Look through the listing below and report the lines that have the word "based" in them.
##### Records for this exercise #####
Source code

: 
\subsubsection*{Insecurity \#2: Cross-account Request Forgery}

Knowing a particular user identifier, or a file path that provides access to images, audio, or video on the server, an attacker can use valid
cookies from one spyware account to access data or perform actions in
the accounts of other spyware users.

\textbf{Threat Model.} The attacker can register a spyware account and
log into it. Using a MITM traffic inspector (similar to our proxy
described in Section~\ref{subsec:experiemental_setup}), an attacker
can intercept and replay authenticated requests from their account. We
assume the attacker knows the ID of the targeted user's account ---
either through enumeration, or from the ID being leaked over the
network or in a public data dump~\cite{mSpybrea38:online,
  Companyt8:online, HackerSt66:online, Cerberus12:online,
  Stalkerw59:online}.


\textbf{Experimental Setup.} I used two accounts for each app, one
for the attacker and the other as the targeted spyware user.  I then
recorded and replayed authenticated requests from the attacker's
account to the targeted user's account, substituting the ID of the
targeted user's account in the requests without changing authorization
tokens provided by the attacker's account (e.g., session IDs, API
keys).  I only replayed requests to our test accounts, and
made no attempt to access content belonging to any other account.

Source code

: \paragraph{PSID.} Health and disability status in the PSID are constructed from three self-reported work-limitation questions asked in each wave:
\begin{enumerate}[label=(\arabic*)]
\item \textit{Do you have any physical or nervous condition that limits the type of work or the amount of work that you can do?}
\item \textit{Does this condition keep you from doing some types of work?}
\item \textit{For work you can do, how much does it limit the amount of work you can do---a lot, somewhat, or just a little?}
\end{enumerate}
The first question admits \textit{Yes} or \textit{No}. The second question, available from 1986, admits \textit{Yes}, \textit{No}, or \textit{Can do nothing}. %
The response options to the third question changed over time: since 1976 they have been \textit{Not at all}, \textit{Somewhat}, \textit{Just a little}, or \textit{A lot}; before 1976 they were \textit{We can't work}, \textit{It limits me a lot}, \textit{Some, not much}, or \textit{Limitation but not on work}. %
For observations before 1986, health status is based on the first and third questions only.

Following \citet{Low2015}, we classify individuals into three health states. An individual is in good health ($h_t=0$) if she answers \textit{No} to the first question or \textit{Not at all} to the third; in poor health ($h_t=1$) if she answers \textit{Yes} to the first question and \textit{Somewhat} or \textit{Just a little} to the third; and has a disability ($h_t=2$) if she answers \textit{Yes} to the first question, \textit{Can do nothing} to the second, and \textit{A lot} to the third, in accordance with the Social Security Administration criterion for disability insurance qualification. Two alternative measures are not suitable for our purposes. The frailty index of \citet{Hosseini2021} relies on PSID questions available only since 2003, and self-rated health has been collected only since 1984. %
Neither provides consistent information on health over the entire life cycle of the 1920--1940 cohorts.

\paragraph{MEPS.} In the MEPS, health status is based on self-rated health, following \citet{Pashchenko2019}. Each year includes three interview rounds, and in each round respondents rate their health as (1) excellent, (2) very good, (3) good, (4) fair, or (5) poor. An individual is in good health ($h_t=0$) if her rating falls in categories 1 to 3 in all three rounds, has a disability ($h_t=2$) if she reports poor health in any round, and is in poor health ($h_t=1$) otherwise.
#####
#### [Solution to the exercise]
For observations before 1986, health status is based on the first and third questions only.
\paragraph{MEPS.} In the MEPS, health status is based on self-rated health, following \citet{Pashchenko2019}. Each year includes three interview rounds, and in each round respondents rate their health as (1) excellent, (2) very good, (3) good, (4) fair, or (5) poor. An individual is in good health ($h_t=0$) if her rating falls in categories 1 to 3 in all three rounds, has a disability ($h_t=2$) if she reports poor health in any round, and is in poor health ($h_t=1$) otherwise.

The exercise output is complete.